Events in the Gulf over the last four months have included attacks on four tankers off the coast of the United Arab Emirates and the illegal seizure of the British-flagged oil tanker Stena Impero, with the threat to commercial shipping rising.

At the time of writing, the Stena Impero remains offshore Iran with 23 seafarers onboard.

The Strait of Hormuz is the busiest narrow shipping passage in the world and a vital transit zone, with 20% of the world’s oil passing through it every year.

The new agreement follows the temporary designation of the Strait of Hormuz as a high-risk area and government advice to avoid the area unless accompanied by UK naval support.

The decision was made on 29 July 2019 at an extraordinary meeting of the so-called Warlike Operations Area Committee (WOAC), which is made up of the trade unions Nautilus International and RMT as well as the UK Chamber of Shipping.

The temporary agreement applies to all vessels entered into the UK Chamber and the clauses are invoked if flag state and industry guidance is not complied with.

That includes UK flagged vessels that refuse a military accompanied transit and vessels that do not take account of relevant guidance from industry bodies.

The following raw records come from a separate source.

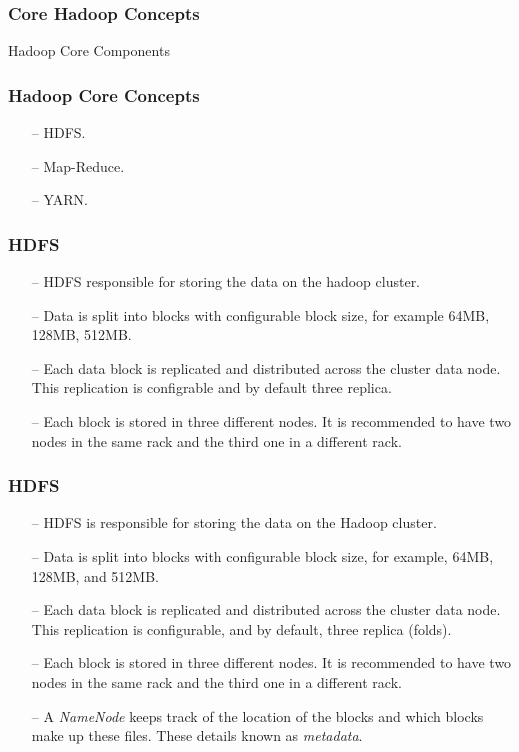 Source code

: \begin{frame}[c]{ }
	\frametitle{Core Hadoop Concepts }
	\centering     
	
	\textcolor{offgreen}{ \large Hadoop Core Components}
\end{frame}
\begin{frame}[c]{ }
	\frametitle{Hadoop Core Concepts }
	
	
	\begin{itemize}  [<+->]
		\item [--] HDFS.
		\item [--] Map-Reduce.
		\item [--] YARN.
		
	\end{itemize}
\end{frame}
\begin{frame}[c]{ }
	\frametitle{HDFS }
	
	
	\begin{itemize}  [<+->]
		\item [--] HDFS responsible for storing the data on the hadoop cluster.
		\item [--] Data is split into blocks with configurable block size, for example 64MB, 128MB, 512MB.
		\item [--] Each data block is replicated and distributed across the cluster data node. This replication is configrable and by default three replica.
		\item [--] Each block is stored in three different nodes. It is recommended to have two nodes in the same rack and the third one in a different rack.
		
	\end{itemize}
\end{frame}
\begin{frame}[c]{ }
	\frametitle{HDFS }
	
	
	\begin{itemize}  [<+->]
		\item [--] {\footnotesize HDFS is responsible for storing the data on the Hadoop cluster.}
		\item [--] {\footnotesize Data is split into blocks with configurable block size, for example, 64MB, 128MB, and 512MB.}
		\item [--] {\footnotesize Each data block is replicated and distributed across the cluster data node. This replication is configurable, and by default, three replica (folds).}
		\item [--] {\footnotesize Each block is stored in three different nodes. It is recommended to have two nodes in the same rack and the third one in a different rack.}
		\item [--] {\footnotesize A \textit{NameNode} keeps track of the location of the blocks and which blocks make up these files. These details known as \textit{metadata}.}
	\end{itemize}
\end{frame}
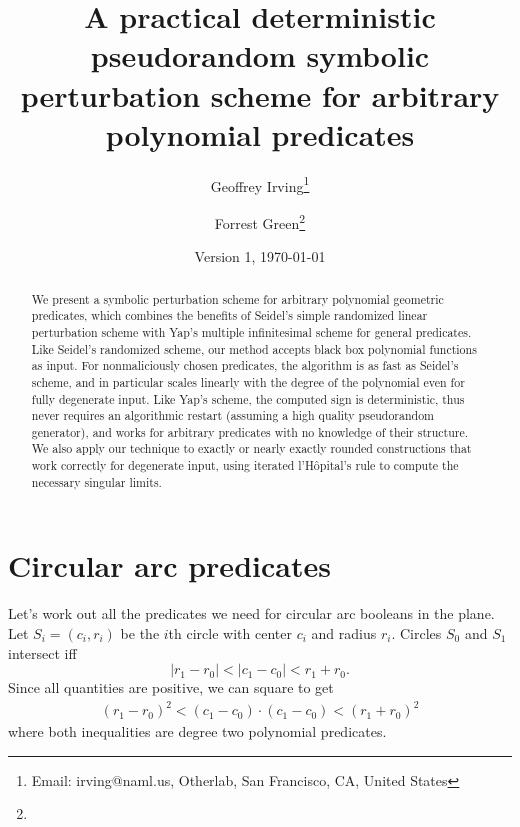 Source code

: \documentclass[11pt]{article}
\title{A practical deterministic pseudorandom symbolic perturbation scheme for arbitrary polynomial predicates}
\author{Geoffrey Irving\thanks{Email: irving@naml.us, Otherlab, San Francisco, CA, United States}
\and Forrest Green\thanks{\TODO}}
\date{Version 1, \today}
\begin{document}
\maketitle

\begin{abstract}
We present a symbolic perturbation scheme for arbitrary polynomial geometric predicates, which combines the benefits of
Seidel's simple randomized linear perturbation scheme with Yap's multiple infinitesimal scheme for general predicates.
Like Seidel's randomized scheme, our method accepts black box polynomial functions as input.
For nonmaliciously chosen predicates, the algorithm is as fast as Seidel's scheme, and in particular scales linearly
with the degree of the polynomial even for fully degenerate input.  Like Yap's scheme, the computed sign is deterministic,
thus never requires an algorithmic restart (assuming a high quality pseudorandom generator), and works for arbitrary
predicates with no knowledge of their structure.  We also apply our technique to exactly or nearly exactly rounded
constructions that work correctly for degenerate input, using iterated l'H\^opital's rule to compute the necessary
singular limits.
\end{abstract}

\section{Circular arc predicates}

Let's work out all the predicates we need for circular arc booleans in the plane.  Let $S_i = (c_i,r_i)$ be the $i$th
circle with center $c_i$ and radius $r_i$.  Circles $S_0$ and $S_1$ intersect iff
$$ | r_1 - r_0 | < |c_1 - c_0| < r_1 + r_0. $$
Since all quantities are positive, we can square to get
\begin{align} \label{two-circles}
(r_1 - r_0)^2 < (c_1 - c_0) \cdot (c_1 - c_0) < (r_1 + r_0)^2
\end{align}
where both inequalities are degree two polynomial predicates.
\end{document}

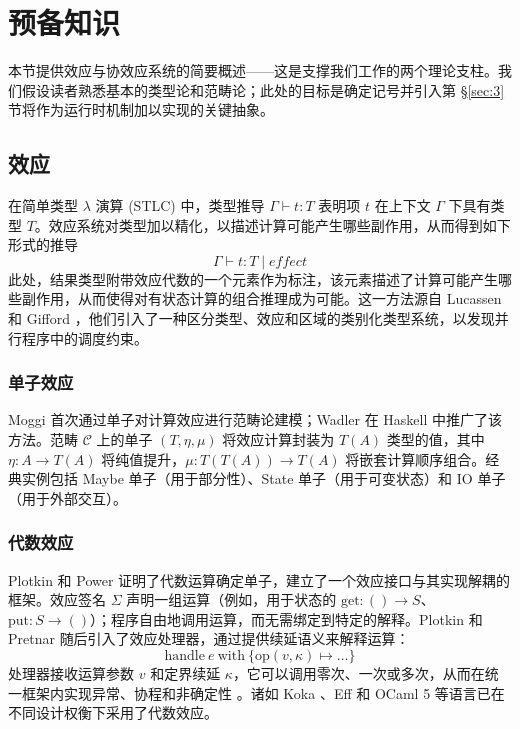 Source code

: \section{预备知识}
\label{sec:2}

本节提供效应与协效应系统的简要概述——这是支撑我们工作的两个理论支柱。我们假设读者熟悉基本的类型论和范畴论；此处的目标是确定记号并引入第 \S\ref{sec:3} 节将作为运行时机制加以实现的关键抽象。

\subsection{效应}
\label{sec:2.1}

在简单类型 $\lambda$ 演算 (STLC) \cite{ref20, ref21} 中，类型推导 $\Gamma \vdash t : T$ 表明项 $t$ 在上下文 $\Gamma$ 下具有类型 $T$。效应系统对类型加以精化，以描述计算可能产生哪些副作用，从而得到如下形式的推导
\begin{equation}
\label{eq:2.1}
\Gamma \vdash t : T \mid \textit{effect}
\end{equation}
此处，结果类型附带效应代数的一个元素作为标注，该元素描述了计算可能产生哪些副作用，从而使得对有状态计算的组合推理成为可能。这一方法源自 Lucassen 和 Gifford \cite{ref22}，他们引入了一种区分类型、效应和区域的类别化类型系统，以发现并行程序中的调度约束。

\subsubsection{单子效应}
\label{sec:2.1.1}

Moggi \cite{ref16} 首次通过单子对计算效应进行范畴论建模；Wadler \cite{ref23} 在 Haskell 中推广了该方法。范畴 $\mathcal{C}$ 上的单子 $(T, \eta, \mu)$ 将效应计算封装为 $T(A)$ 类型的值，其中 $\eta : A \to T(A)$ 将纯值提升，$\mu : T(T(A)) \to T(A)$ 将嵌套计算顺序组合。经典实例包括 Maybe 单子（用于部分性）、State 单子（用于可变状态）和 IO 单子（用于外部交互）。

\subsubsection{代数效应}
\label{sec:2.1.2}

Plotkin 和 Power \cite{ref17, ref24} 证明了代数运算确定单子，建立了一个效应接口与其实现解耦的框架。效应签名 $\Sigma$ 声明一组运算（例如，用于状态的 $\mathrm{get} : () \to S$、$\mathrm{put} : S \to ()$）；程序自由地调用运算，而无需绑定到特定的解释。Plotkin 和 Pretnar \cite{ref25} 随后引入了效应处理器，通过提供续延语义来解释运算：
\begin{equation}
\label{eq:2.2}
\mathrm{handle}\ e\ \mathrm{with}\ \{ \mathrm{op}(v, \kappa) \mapsto \ldots \}
\end{equation}
处理器接收运算参数 $v$ 和定界续延 $\kappa$，它可以调用零次、一次或多次，从而在统一框架内实现异常、协程和非确定性 \cite{ref26}。诸如 Koka \cite{ref27, ref28}、Eff \cite{ref29} 和 OCaml 5 \cite{ref30} 等语言已在不同设计权衡下采用了代数效应。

The agreement gives seafarers the right to refuse to work on board vessels transiting the Strait of Hormuz. Crew can request to leave the ship at a preceding port, for example.

According to union sources, seafarers on vessels transiting the area could also receive double basic pay, in addition to other remuneration earned, in recognition of the higher risks associated with transiting and operating in the zone.